### TASK GOAL
Send back the data below exactly. Drop every picture.

── DATA RECORDS ──

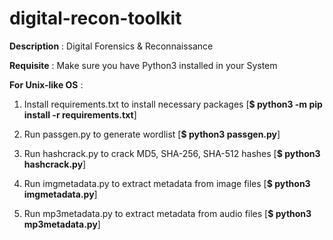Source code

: # digital-recon-toolkit

**Description** : Digital Forensics & Reconnaissance

**Requisite** : Make sure you have Python3 installed in your System

**For Unix-like OS** :

1. Install requirements.txt to install necessary packages [**$ python3 -m pip install -r requirements.txt**] 

2. Run passgen.py to generate wordlist [**$ python3 passgen.py**]

3. Run hashcrack.py to crack MD5, SHA-256, SHA-512 hashes [**$ python3 hashcrack.py**]

4. Run imgmetadata.py to extract metadata from image files [**$ python3 imgmetadata.py**]

5. Run mp3metadata.py to extract metadata from audio files [**$ python3 mp3metadata.py**]
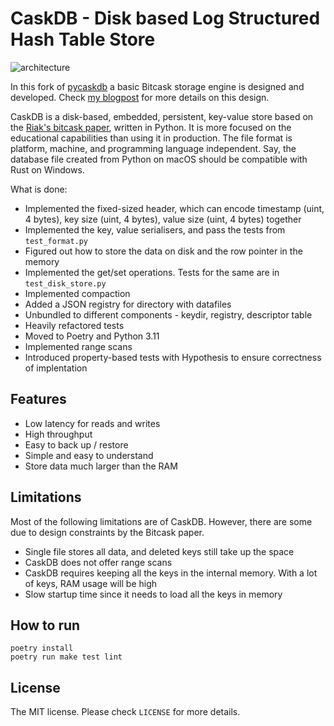 # CaskDB - Disk based Log Structured Hash Table Store

![architecture](https://user-images.githubusercontent.com/640792/167299554-0fc44510-d500-4347-b680-258e224646fa.png)

In this fork of [pycaskdb](https://github.com/avinassh/py-caskdb) a basic Bitcask storage engine
is designed and developed. Check [my blogpost](https://omniverse.ru/blog/2023/04/23/riak/) for more details
on this design.

CaskDB is a disk-based, embedded, persistent, key-value store based on the [Riak's bitcask paper](https://riak.com/assets/bitcask-intro.pdf), written in Python. It is more focused on the educational capabilities than using it in production. The file format is platform, machine, and programming language independent. Say, the database file created from Python on macOS should be compatible with Rust on Windows.


What is done:
- Implemented the fixed-sized header, which can encode timestamp (uint, 4 bytes), key size (uint, 4 bytes), value size (uint, 4 bytes) together 
- Implemented the key, value serialisers, and pass the tests from `test_format.py`
- Figured out how to store the data on disk and the row pointer in the memory
- Implemented the get/set operations. Tests for the same are in `test_disk_store.py`
- Implemented compaction
- Added a JSON registry for directory with datafiles 
- Unbundled to different components - keydir, registry, descriptor table
- Heavily refactored tests
- Moved to Poetry and Python 3.11
- Implemented range scans
- Introduced property-based tests with Hypothesis to ensure correctness of implentation

## Features
- Low latency for reads and writes
- High throughput
- Easy to back up / restore 
- Simple and easy to understand
- Store data much larger than the RAM

## Limitations
Most of the following limitations are of CaskDB. However, there are some due to design constraints by the Bitcask paper.

- Single file stores all data, and deleted keys still take up the space
- CaskDB does not offer range scans
- CaskDB requires keeping all the keys in the internal memory. With a lot of keys, RAM usage will be high 
- Slow startup time since it needs to load all the keys in memory

## How to run

	poetry install
    poetry run make test lint

## License
The MIT license. Please check `LICENSE` for more details.

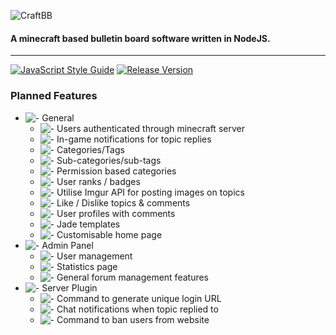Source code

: ![CraftBB](https://cdn.rawgit.com/CraftBB/CraftBB-Node/master/public/themes/default/assets/img/craftbb.svg)
#### A minecraft based bulletin board software written in NodeJS.
___
[![JavaScript Style Guide](https://img.shields.io/badge/Code%20Style-Standard-green.svg?style=flat-square)](http://standardjs.com/)
[![Release Version](https://img.shields.io/badge/Version-0.0.1-red.svg?style=flat-square)](http://craftbb.net/)

[+]: http://i.imgur.com/FCroGqU.png "Complete"
[-]: http://i.imgur.com/ezGqnav.gif "Not Complete"
### Planned Features
- ![-] General 
    - ![-] Users authenticated through minecraft server
    - ![-] In-game notifications for topic replies
    - ![-] Categories/Tags
    - ![-] Sub-categories/sub-tags
    - ![-] Permission based categories
    - ![-] User ranks / badges
    - ![-] Utilise Imgur API for posting images on topics
    - ![-] Like / Dislike topics & comments
    - ![-] User profiles with comments
    - ![-] Jade templates
    - ![-] Customisable home page 
- ![-] Admin Panel
    - ![-] User management
    - ![-] Statistics page
    - ![-] General forum management features
- ![-] Server Plugin
    - ![-] Command to generate unique login URL
    - ![-] Chat notifications when topic replied to
    - ![-] Command to ban users from website


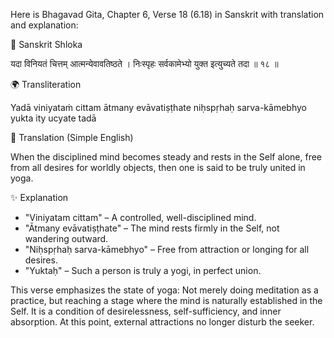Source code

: Here is Bhagavad Gita, Chapter 6, Verse 18 (6.18) in Sanskrit with translation and explanation:

📜 Sanskrit Shloka

यदा विनियतं चित्तम् आत्मन्येवावतिष्ठते ।
निःस्पृहः सर्वकामेभ्यो युक्त इत्युच्यते तदा ॥ १८ ॥

🌍 Transliteration

Yadā viniyataṁ cittam ātmany evāvatiṣṭhate
niḥspṛhaḥ sarva-kāmebhyo yukta ity ucyate tadā

📖 Translation (Simple English)

When the disciplined mind becomes steady and rests in the Self alone, free from all desires for worldly objects, then one is said to be truly united in yoga.

✨ Explanation

- "Viniyatam cittam" – A controlled, well-disciplined mind.    
- "Ātmany evāvatiṣṭhate" – The mind rests firmly in the Self, not wandering outward.    
- "Niḥspṛhaḥ sarva-kāmebhyo" – Free from attraction or longing for all desires.    
- "Yuktaḥ" – Such a person is truly a yogi, in perfect union.    

This verse emphasizes the state of yoga:
Not merely doing meditation as a practice, but reaching a stage where the mind is naturally established in the Self.
It is a condition of desirelessness, self-sufficiency, and inner absorption.
At this point, external attractions no longer disturb the seeker.
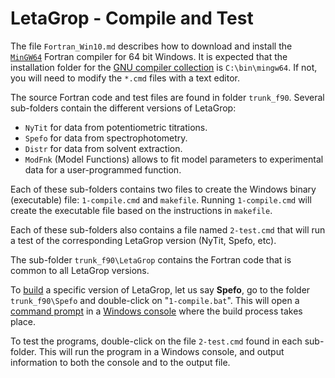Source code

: # LetaGrop - Compile and Test

The file `Fortran_Win10.md` describes how to download and install
the [`MinGW64`](https://www.mingw-w64.org/) Fortran compiler for
64 bit Windows. It is expected that the installation folder
for the [GNU compiler collection](https://en.wikipedia.org/wiki/GNU_Compiler_Collection)
is `C:\bin\mingw64`. If not, you will need to
modify the `*.cmd` files with a text editor.

The source Fortran code and test files are found in folder `trunk_f90`.
Several sub-folders contain the different versions of LetaGrop:

- `NyTit` for data from potentiometric titrations.
- `Spefo` for data from spectrophotometry.
- `Distr` for data from solvent extraction.
- `ModFnk` (Model Functions) allows to fit model parameters to
experimental data for a user-programmed function.

Each of these sub-folders contains two files to create the Windows
binary (executable) file: `1-compile.cmd` and `makefile`.
Running `1-compile.cmd` will create the executable file based on the instructions
in `makefile`.

Each of these sub-folders also contains a file named `2-test.cmd` that
will run a test of the corresponding LetaGrop version (NyTit, Spefo, etc).

The sub-folder `trunk_f90\LetaGrop` contains the Fortran code that is common
to all LetaGrop versions.

To [build](https://en.wikipedia.org/wiki/Software_build) a specific version
of LetaGrop, let us say **Spefo**, go to the folder `trunk_f90\Spefo` and double-click
on "`1-compile.bat`". This will open a [command prompt](https://en.wikipedia.org/wiki/Cmd.exe)
in a [Windows console](https://en.wikipedia.org/wiki/Windows_Console) where the
build process takes place.

To test the programs, double-click on the file `2-test.cmd` found in each sub-folder.
This will run the program in a Windows console, and output information to both the
console and to the output file.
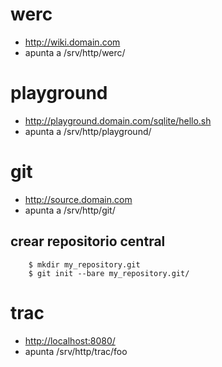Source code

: # werc

*   <http://wiki.domain.com>
*   apunta a /srv/http/werc/

# playground

*   <http://playground.domain.com/sqlite/hello.sh>
*   apunta a /srv/http/playground/

# git

*   <http://source.domain.com>
*   apunta a /srv/http/git/

## crear repositorio central

        $ mkdir my_repository.git  
        $ git init --bare my_repository.git/  

# trac

*   <http://localhost:8080/>
*   apunta /srv/http/trac/foo

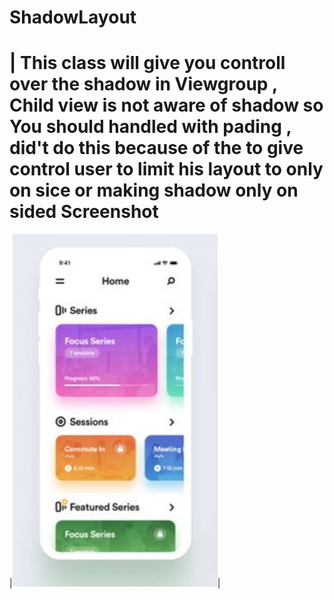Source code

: # ShadowLayout
|
This class will give you controll over the shadow in Viewgroup , Child view is not aware of shadow so You should handled with pading , did't do this because of the to give control user to limit his layout to only on sice or making shadow only on sided
Screenshot
====

|![screenshot](https://raw.githubusercontent.com/SouravKumarPandit/ShadowLayout/master/Capture_shadow.PNG)|


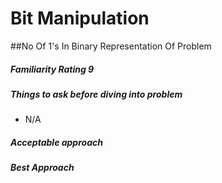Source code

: # Bit Manipulation

##No Of 1's In Binary Representation Of Problem
##### Familiarity Rating 9
##### Things to ask before diving into problem
* N/A

##### Acceptable approach

##### Best Approach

───

### WRITTEN SOLUTION
Source code

: # digital-recon-toolkit

**Description** : Digital Forensics & Reconnaissance

**Requisite** : Make sure you have Python3 installed in your System

**For Unix-like OS** :

1. Install requirements.txt to install necessary packages [**$ python3 -m pip install -r requirements.txt**] 

2. Run passgen.py to generate wordlist [**$ python3 passgen.py**]

3. Run hashcrack.py to crack MD5, SHA-256, SHA-512 hashes [**$ python3 hashcrack.py**]

4. Run imgmetadata.py to extract metadata from image files [**$ python3 imgmetadata.py**]

5. Run mp3metadata.py to extract metadata from audio files [**$ python3 mp3metadata.py**]
 # CaskDB - Disk based Log Structured Hash Table Store

![architecture](https://user-images.githubusercontent.com/640792/167299554-0fc44510-d500-4347-b680-258e224646fa.png)

In this fork of [pycaskdb](https://github.com/avinassh/py-caskdb) a basic Bitcask storage engine
is designed and developed. Check [my blogpost](https://omniverse.ru/blog/2023/04/23/riak/) for more details
on this design.

CaskDB is a disk-based, embedded, persistent, key-value store based on the [Riak's bitcask paper](https://riak.com/assets/bitcask-intro.pdf), written in Python. It is more focused on the educational capabilities than using it in production. The file format is platform, machine, and programming language independent. Say, the database file created from Python on macOS should be compatible with Rust on Windows.


What is done:
- Implemented the fixed-sized header, which can encode timestamp (uint, 4 bytes), key size (uint, 4 bytes), value size (uint, 4 bytes) together 
- Implemented the key, value serialisers, and pass the tests from `test_format.py`
- Figured out how to store the data on disk and the row pointer in the memory
- Implemented the get/set operations. Tests for the same are in `test_disk_store.py`
- Implemented compaction
- Added a JSON registry for directory with datafiles 
- Unbundled to different components - keydir, registry, descriptor table
- Heavily refactored tests
- Moved to Poetry and Python 3.11
- Implemented range scans
- Introduced property-based tests with Hypothesis to ensure correctness of implentation

## Features
- Low latency for reads and writes
- High throughput
- Easy to back up / restore 
- Simple and easy to understand
- Store data much larger than the RAM

## Limitations
Most of the following limitations are of CaskDB. However, there are some due to design constraints by the Bitcask paper.

- Single file stores all data, and deleted keys still take up the space
- CaskDB does not offer range scans
- CaskDB requires keeping all the keys in the internal memory. With a lot of keys, RAM usage will be high 
- Slow startup time since it needs to load all the keys in memory

## How to run

	poetry install
    poetry run make test lint

## License
The MIT license. Please check `LICENSE` for more details.

Source code

: ![CraftBB](https://cdn.rawgit.com/CraftBB/CraftBB-Node/master/public/themes/default/assets/img/craftbb.svg)
#### A minecraft based bulletin board software written in NodeJS.
___
[![JavaScript Style Guide](https://img.shields.io/badge/Code%20Style-Standard-green.svg?style=flat-square)](http://standardjs.com/)
[![Release Version](https://img.shields.io/badge/Version-0.0.1-red.svg?style=flat-square)](http://craftbb.net/)

[+]: http://i.imgur.com/FCroGqU.png "Complete"
[-]: http://i.imgur.com/ezGqnav.gif "Not Complete"
### Planned Features
- ![-] General 
    - ![-] Users authenticated through minecraft server
    - ![-] In-game notifications for topic replies
    - ![-] Categories/Tags
    - ![-] Sub-categories/sub-tags
    - ![-] Permission based categories
    - ![-] User ranks / badges
    - ![-] Utilise Imgur API for posting images on topics
    - ![-] Like / Dislike topics & comments
    - ![-] User profiles with comments
    - ![-] Jade templates
    - ![-] Customisable home page 
- ![-] Admin Panel
    - ![-] User management
    - ![-] Statistics page
    - ![-] General forum management features
- ![-] Server Plugin
    - ![-] Command to generate unique login URL
    - ![-] Chat notifications when topic replied to
    - ![-] Command to ban users from website


Source code

: Here is Bhagavad Gita, Chapter 6, Verse 18 (6.18) in Sanskrit with translation and explanation:

📜 Sanskrit Shloka

यदा विनियतं चित्तम् आत्मन्येवावतिष्ठते ।
निःस्पृहः सर्वकामेभ्यो युक्त इत्युच्यते तदा ॥ १८ ॥

🌍 Transliteration

Yadā viniyataṁ cittam ātmany evāvatiṣṭhate
niḥspṛhaḥ sarva-kāmebhyo yukta ity ucyate tadā

📖 Translation (Simple English)

When the disciplined mind becomes steady and rests in the Self alone, free from all desires for worldly objects, then one is said to be truly united in yoga.

✨ Explanation

- "Viniyatam cittam" – A controlled, well-disciplined mind.    
- "Ātmany evāvatiṣṭhate" – The mind rests firmly in the Self, not wandering outward.    
- "Niḥspṛhaḥ sarva-kāmebhyo" – Free from attraction or longing for all desires.    
- "Yuktaḥ" – Such a person is truly a yogi, in perfect union.    

This verse emphasizes the state of yoga:
Not merely doing meditation as a practice, but reaching a stage where the mind is naturally established in the Self.
It is a condition of desirelessness, self-sufficiency, and inner absorption.
At this point, external attractions no longer disturb the seeker.
Source code

: # LetaGrop - Compile and Test

The file `Fortran_Win10.md` describes how to download and install
the [`MinGW64`](https://www.mingw-w64.org/) Fortran compiler for
64 bit Windows. It is expected that the installation folder
for the [GNU compiler collection](https://en.wikipedia.org/wiki/GNU_Compiler_Collection)
is `C:\bin\mingw64`. If not, you will need to
modify the `*.cmd` files with a text editor.

The source Fortran code and test files are found in folder `trunk_f90`.
Several sub-folders contain the different versions of LetaGrop:

- `NyTit` for data from potentiometric titrations.
- `Spefo` for data from spectrophotometry.
- `Distr` for data from solvent extraction.
- `ModFnk` (Model Functions) allows to fit model parameters to
experimental data for a user-programmed function.

Each of these sub-folders contains two files to create the Windows
binary (executable) file: `1-compile.cmd` and `makefile`.
Running `1-compile.cmd` will create the executable file based on the instructions
in `makefile`.

Each of these sub-folders also contains a file named `2-test.cmd` that
will run a test of the corresponding LetaGrop version (NyTit, Spefo, etc).

The sub-folder `trunk_f90\LetaGrop` contains the Fortran code that is common
to all LetaGrop versions.

To [build](https://en.wikipedia.org/wiki/Software_build) a specific version
of LetaGrop, let us say **Spefo**, go to the folder `trunk_f90\Spefo` and double-click
on "`1-compile.bat`". This will open a [command prompt](https://en.wikipedia.org/wiki/Cmd.exe)
in a [Windows console](https://en.wikipedia.org/wiki/Windows_Console) where the
build process takes place.

To test the programs, double-click on the file `2-test.cmd` found in each sub-folder.
This will run the program in a Windows console, and output information to both the
console and to the output file.
Source code

: # werc

*   <http://wiki.domain.com>
*   apunta a /srv/http/werc/

# playground

*   <http://playground.domain.com/sqlite/hello.sh>
*   apunta a /srv/http/playground/

# git

*   <http://source.domain.com>
*   apunta a /srv/http/git/

## crear repositorio central

        $ mkdir my_repository.git  
        $ git init --bare my_repository.git/  

# trac

*   <http://localhost:8080/>
*   apunta /srv/http/trac/foo

Source code

: # ShadowLayout
|
This class will give you controll over the shadow in Viewgroup , Child view is not aware of shadow so You should handled with pading , did't do this because of the to give control user to limit his layout to only on sice or making shadow only on sided
Screenshot
====

|![screenshot](https://raw.githubusercontent.com/SouravKumarPandit/ShadowLayout/master/Capture_shadow.PNG)|


Source code

: # Bit Manipulation

##No Of 1's In Binary Representation Of Problem
##### Familiarity Rating 9
##### Things to ask before diving into problem
* N/A

##### Acceptable approach

##### Best Approach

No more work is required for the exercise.